WHAT YOU ARE ASKED TO DO: For the word "datasets", count the lines in the records below that include it and give only that number.

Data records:
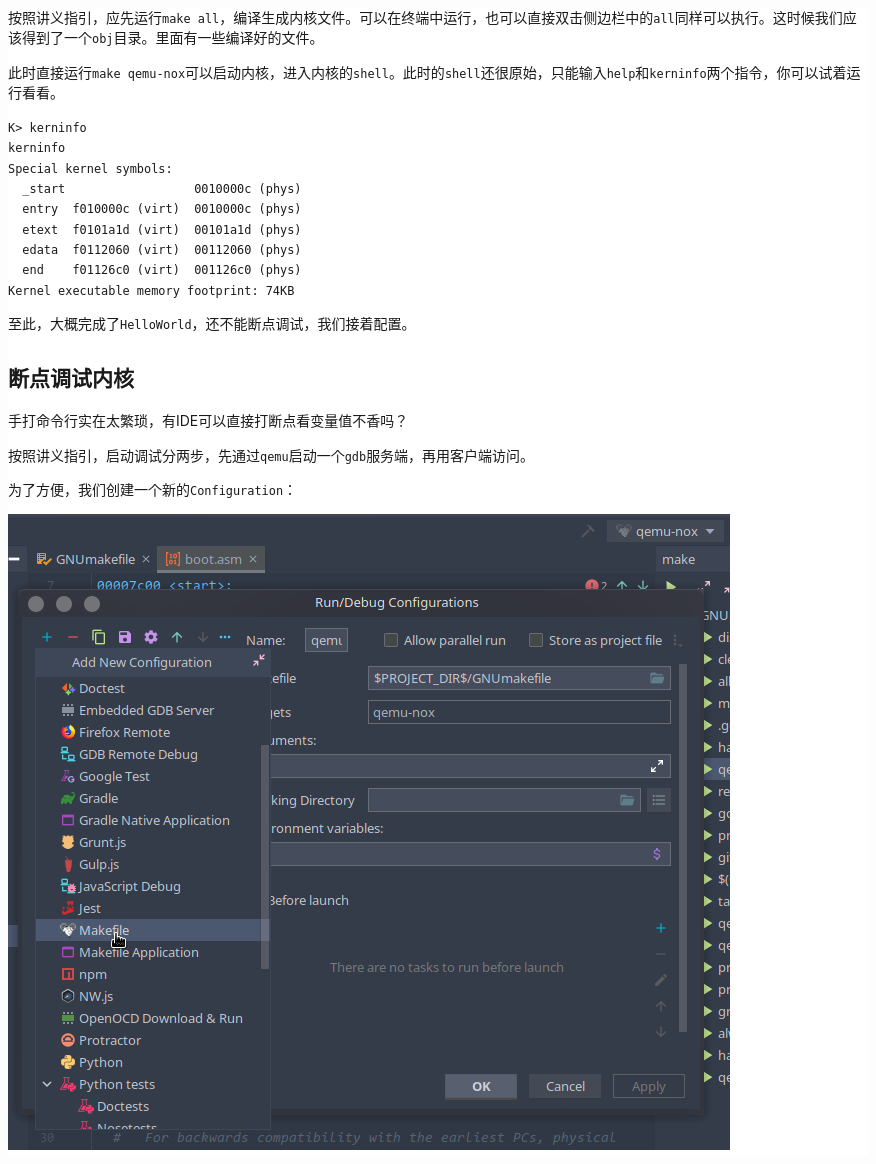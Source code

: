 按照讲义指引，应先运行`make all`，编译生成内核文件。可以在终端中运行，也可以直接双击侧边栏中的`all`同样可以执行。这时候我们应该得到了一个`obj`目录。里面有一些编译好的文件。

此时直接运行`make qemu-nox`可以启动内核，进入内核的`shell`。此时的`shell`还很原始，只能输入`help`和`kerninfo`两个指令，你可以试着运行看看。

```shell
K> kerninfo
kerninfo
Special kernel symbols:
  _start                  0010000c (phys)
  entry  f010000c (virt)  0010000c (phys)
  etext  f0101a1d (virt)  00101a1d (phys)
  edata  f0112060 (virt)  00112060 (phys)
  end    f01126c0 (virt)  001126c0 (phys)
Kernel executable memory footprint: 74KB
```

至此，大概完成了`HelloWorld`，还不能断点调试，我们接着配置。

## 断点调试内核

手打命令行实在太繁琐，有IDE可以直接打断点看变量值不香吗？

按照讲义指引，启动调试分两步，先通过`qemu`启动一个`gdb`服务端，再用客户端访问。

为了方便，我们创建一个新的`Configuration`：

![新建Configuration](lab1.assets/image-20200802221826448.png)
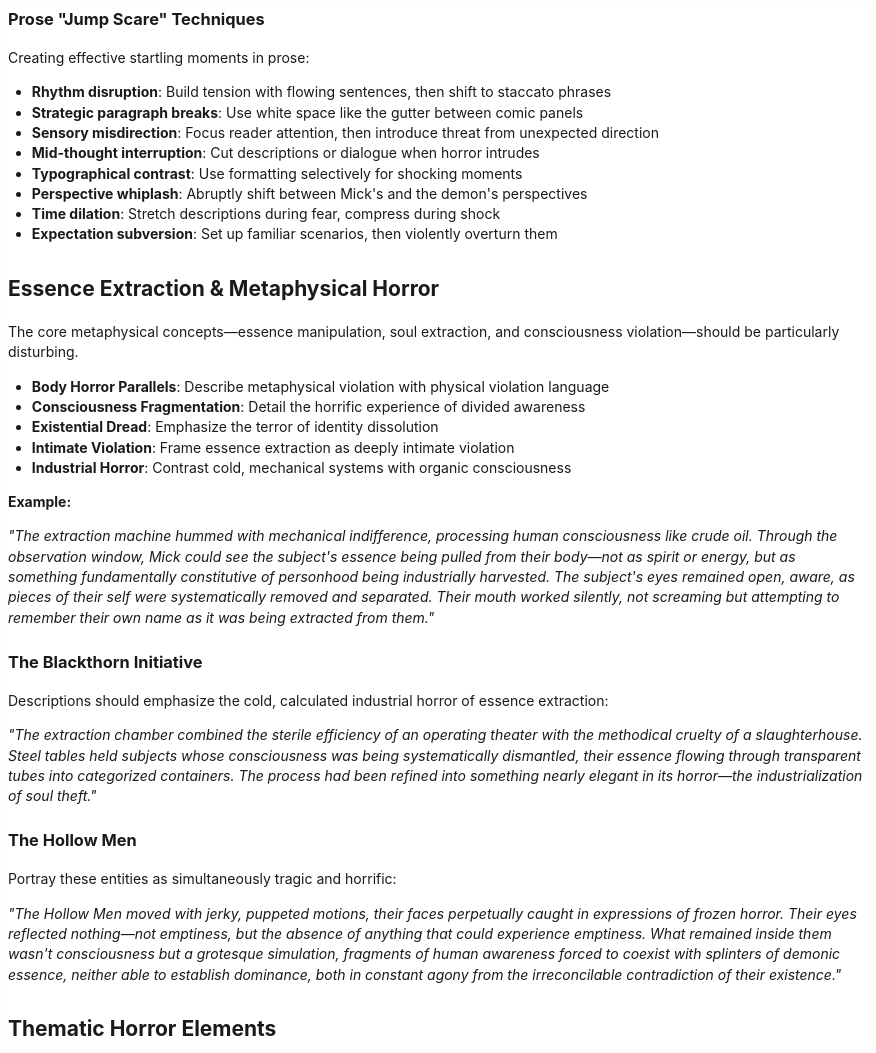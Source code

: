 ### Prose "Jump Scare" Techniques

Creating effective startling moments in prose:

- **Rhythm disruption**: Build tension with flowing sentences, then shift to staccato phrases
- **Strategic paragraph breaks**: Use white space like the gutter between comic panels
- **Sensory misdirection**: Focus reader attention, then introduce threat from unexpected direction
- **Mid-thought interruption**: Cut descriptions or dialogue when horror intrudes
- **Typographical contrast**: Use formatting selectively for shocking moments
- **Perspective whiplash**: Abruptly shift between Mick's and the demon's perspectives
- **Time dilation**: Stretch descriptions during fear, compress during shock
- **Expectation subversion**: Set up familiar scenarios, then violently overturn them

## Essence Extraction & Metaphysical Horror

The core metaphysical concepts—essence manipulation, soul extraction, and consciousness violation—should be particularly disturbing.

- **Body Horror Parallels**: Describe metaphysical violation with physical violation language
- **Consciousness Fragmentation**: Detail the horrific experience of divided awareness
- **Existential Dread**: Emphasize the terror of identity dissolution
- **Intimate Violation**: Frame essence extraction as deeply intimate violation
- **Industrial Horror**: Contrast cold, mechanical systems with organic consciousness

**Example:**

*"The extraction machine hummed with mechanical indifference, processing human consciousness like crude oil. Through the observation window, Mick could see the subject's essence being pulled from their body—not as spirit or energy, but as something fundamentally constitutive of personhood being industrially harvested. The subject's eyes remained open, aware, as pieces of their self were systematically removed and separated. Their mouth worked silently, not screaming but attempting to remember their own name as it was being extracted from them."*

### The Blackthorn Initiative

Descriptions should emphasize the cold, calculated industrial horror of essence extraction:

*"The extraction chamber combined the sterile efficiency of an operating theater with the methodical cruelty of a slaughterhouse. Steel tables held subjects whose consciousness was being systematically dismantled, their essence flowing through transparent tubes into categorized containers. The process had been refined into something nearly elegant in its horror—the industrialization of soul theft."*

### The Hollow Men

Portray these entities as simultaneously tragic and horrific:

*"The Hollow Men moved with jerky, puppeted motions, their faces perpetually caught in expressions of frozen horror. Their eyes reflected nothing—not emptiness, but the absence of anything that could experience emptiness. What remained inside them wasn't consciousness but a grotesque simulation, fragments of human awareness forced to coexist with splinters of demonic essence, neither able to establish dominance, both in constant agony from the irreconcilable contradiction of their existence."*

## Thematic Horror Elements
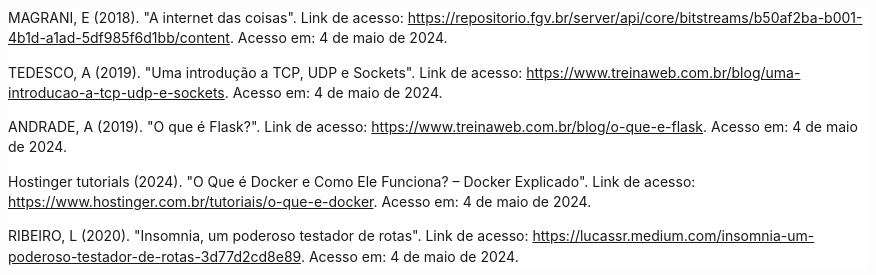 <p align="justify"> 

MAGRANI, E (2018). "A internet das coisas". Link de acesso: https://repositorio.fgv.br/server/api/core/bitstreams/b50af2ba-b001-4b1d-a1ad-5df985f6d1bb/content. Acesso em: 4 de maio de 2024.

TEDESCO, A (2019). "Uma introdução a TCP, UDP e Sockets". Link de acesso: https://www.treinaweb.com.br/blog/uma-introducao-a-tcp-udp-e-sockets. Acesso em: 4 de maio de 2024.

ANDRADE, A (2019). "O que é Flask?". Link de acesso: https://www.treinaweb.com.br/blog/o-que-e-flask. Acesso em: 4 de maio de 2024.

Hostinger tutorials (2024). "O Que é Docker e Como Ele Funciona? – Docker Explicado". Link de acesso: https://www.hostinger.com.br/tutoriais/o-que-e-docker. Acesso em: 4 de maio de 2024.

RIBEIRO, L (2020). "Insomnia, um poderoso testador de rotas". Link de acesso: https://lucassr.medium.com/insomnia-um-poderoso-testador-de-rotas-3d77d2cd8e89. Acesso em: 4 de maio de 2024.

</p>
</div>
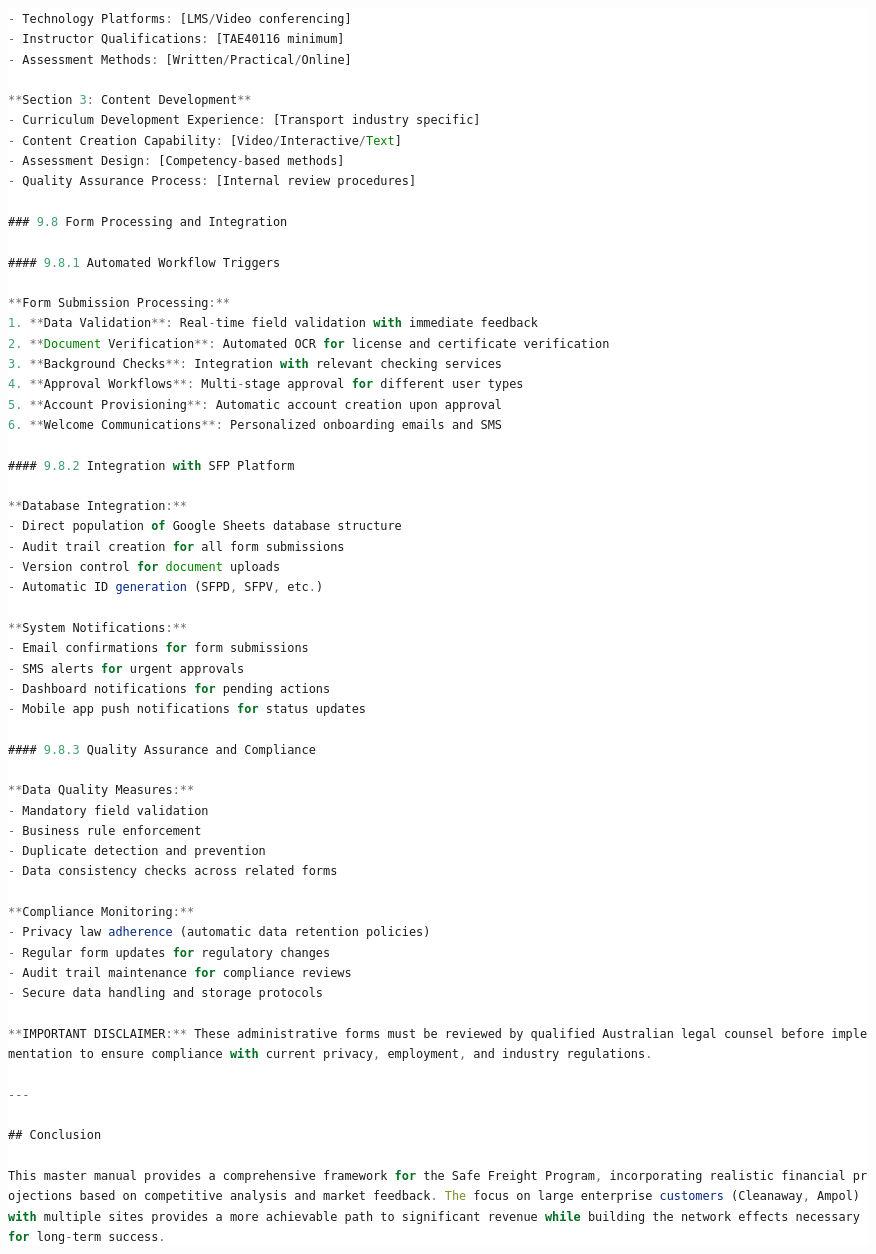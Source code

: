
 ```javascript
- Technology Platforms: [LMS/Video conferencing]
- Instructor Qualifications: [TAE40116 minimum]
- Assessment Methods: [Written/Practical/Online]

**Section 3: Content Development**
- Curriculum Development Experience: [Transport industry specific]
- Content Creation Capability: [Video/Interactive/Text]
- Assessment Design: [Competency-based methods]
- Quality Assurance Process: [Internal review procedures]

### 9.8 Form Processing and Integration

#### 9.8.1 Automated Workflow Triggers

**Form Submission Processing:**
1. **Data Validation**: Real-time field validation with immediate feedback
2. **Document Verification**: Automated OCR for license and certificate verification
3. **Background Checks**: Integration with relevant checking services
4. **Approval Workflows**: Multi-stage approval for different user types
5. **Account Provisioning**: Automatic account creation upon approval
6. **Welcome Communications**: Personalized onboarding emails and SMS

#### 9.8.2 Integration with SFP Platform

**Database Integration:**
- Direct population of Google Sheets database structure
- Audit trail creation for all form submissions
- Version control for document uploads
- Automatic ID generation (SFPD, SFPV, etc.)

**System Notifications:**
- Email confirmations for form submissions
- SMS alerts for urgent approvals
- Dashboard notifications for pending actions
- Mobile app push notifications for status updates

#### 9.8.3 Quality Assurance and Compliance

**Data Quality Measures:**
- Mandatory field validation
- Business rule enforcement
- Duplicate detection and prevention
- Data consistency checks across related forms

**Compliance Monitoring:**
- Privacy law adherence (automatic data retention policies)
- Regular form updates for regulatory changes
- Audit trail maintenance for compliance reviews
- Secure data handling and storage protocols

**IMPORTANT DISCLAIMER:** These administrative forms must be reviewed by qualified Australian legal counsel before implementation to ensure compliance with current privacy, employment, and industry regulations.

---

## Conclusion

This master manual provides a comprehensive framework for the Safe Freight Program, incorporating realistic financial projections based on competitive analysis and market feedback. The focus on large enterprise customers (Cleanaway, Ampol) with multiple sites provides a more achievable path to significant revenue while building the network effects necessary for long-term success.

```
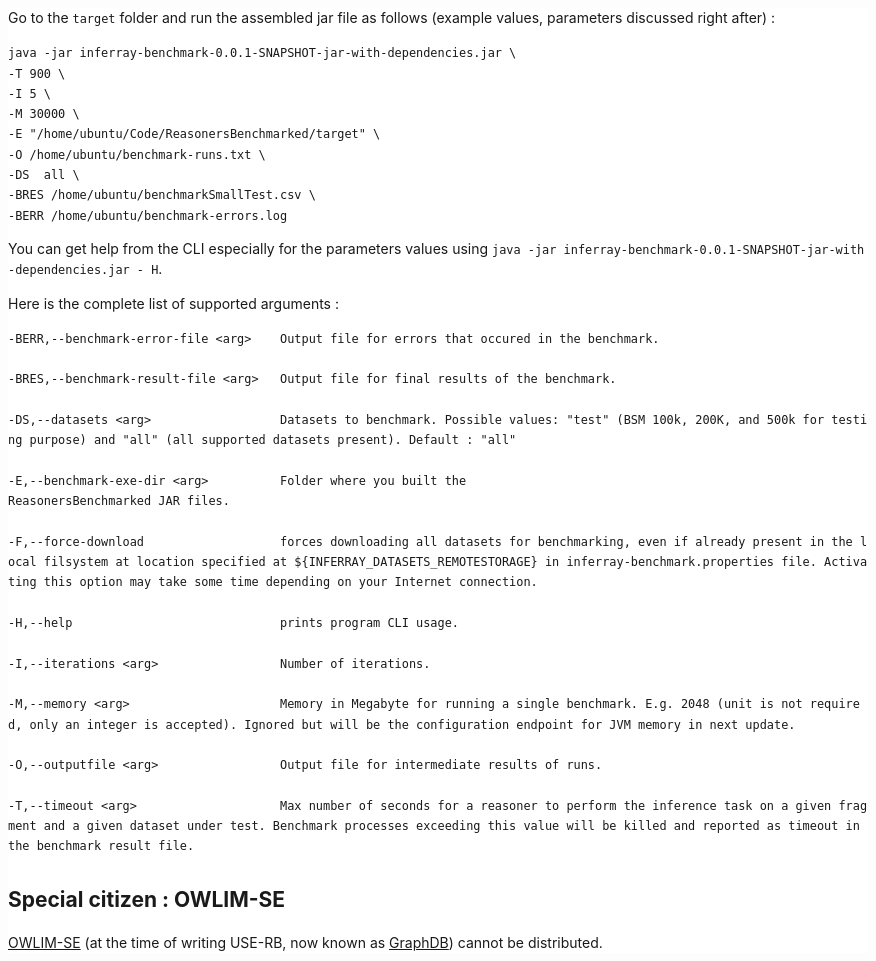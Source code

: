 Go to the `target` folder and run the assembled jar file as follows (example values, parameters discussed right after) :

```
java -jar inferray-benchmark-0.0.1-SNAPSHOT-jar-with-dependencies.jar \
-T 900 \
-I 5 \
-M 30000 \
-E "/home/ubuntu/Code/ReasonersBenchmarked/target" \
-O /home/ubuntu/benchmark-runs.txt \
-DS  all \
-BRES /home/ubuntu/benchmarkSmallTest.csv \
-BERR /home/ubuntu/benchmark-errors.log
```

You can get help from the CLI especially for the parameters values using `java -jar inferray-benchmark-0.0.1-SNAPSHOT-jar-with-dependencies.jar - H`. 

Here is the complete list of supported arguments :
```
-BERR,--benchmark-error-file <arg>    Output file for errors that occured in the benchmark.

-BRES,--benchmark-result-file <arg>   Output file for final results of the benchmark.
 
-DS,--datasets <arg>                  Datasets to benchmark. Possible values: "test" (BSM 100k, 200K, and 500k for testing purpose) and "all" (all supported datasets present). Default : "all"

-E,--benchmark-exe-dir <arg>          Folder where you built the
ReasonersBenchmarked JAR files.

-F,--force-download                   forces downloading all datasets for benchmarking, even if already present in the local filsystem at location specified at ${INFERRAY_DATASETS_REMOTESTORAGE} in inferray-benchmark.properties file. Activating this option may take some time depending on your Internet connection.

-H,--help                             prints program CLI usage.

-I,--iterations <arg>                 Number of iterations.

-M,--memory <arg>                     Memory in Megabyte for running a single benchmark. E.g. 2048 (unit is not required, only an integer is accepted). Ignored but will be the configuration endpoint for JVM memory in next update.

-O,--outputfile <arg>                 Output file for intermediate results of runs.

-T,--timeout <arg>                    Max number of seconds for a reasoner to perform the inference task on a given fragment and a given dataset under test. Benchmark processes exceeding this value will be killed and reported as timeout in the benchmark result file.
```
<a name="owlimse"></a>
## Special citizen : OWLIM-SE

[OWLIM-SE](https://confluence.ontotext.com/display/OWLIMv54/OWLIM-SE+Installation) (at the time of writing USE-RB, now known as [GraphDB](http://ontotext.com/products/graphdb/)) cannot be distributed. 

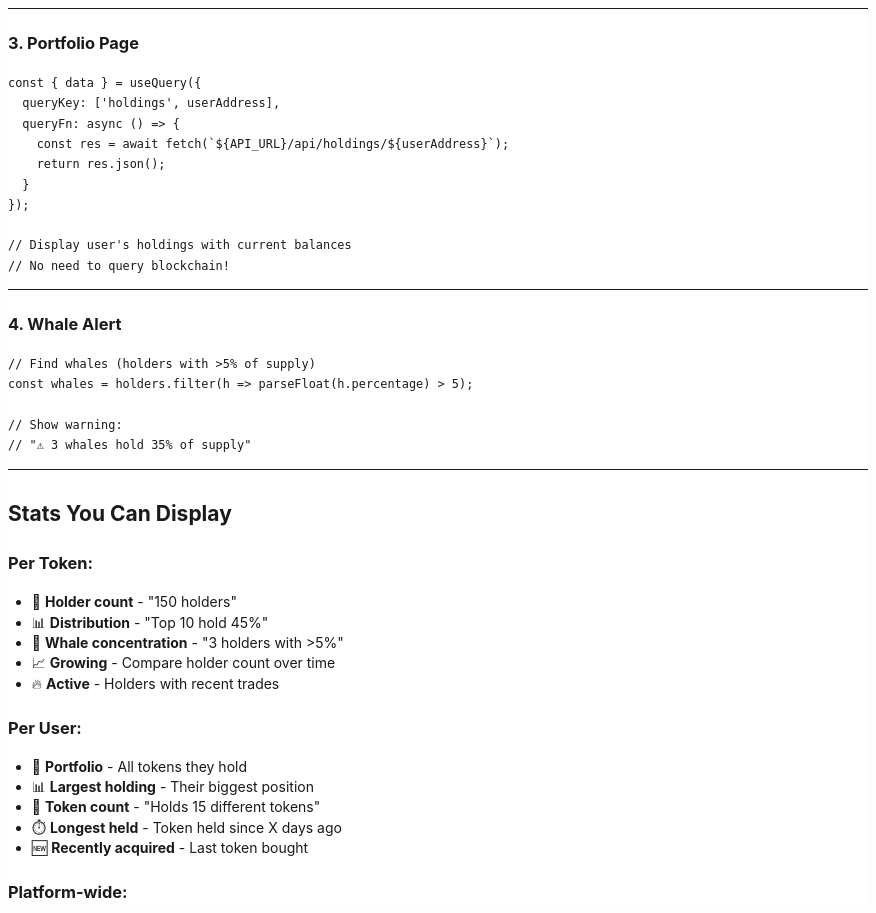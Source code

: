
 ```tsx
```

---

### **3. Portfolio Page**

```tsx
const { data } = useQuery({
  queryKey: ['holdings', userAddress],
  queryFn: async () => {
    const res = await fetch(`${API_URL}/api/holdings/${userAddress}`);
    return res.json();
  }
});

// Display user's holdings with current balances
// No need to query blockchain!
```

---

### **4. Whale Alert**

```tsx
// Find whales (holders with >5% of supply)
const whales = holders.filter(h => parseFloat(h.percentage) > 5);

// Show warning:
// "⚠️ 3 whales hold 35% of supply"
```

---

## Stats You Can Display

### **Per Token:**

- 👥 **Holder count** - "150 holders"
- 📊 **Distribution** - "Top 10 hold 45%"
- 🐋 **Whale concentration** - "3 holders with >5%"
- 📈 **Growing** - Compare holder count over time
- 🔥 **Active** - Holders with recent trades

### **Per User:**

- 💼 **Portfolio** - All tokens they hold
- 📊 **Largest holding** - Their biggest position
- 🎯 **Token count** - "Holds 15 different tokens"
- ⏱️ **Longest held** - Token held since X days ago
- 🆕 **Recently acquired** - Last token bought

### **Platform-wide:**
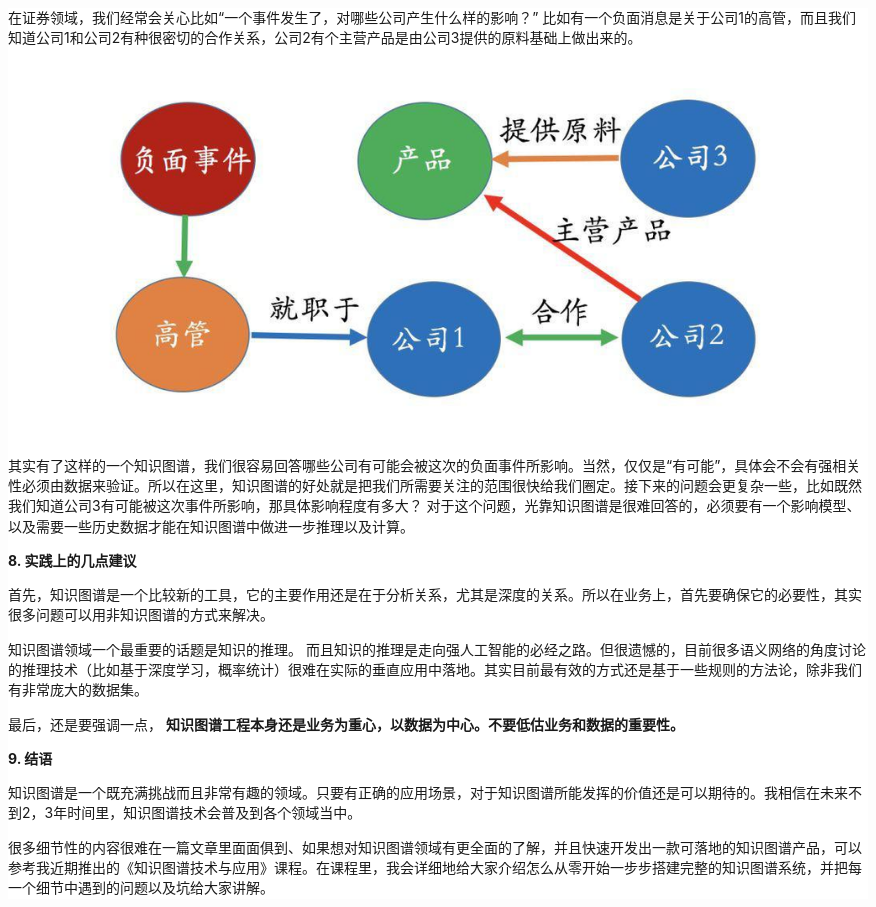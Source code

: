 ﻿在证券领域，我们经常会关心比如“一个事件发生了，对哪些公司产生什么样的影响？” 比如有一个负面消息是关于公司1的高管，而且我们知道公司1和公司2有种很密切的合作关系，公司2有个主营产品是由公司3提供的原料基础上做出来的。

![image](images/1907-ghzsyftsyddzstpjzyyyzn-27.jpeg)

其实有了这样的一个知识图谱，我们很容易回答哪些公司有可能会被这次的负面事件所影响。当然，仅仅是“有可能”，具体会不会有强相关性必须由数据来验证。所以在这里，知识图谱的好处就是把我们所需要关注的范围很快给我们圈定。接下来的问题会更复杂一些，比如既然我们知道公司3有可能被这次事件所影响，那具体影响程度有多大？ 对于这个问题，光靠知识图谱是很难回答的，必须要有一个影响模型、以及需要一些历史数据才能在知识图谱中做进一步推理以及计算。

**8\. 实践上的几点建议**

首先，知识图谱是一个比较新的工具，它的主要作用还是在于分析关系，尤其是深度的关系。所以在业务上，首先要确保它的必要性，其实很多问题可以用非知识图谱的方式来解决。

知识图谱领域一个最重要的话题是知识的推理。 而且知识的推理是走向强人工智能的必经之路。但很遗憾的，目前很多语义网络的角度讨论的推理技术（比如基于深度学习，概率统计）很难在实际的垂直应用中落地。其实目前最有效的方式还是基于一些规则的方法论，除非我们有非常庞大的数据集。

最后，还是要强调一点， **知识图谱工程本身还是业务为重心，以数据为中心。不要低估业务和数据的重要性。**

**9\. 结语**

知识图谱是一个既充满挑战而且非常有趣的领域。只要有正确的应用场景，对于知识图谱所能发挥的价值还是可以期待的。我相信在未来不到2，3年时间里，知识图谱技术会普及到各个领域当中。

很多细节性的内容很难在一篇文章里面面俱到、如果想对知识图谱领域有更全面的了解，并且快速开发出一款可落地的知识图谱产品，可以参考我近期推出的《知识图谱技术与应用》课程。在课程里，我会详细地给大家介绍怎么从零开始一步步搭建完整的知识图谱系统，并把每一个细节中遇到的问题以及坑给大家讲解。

TASK OUTPUT: 2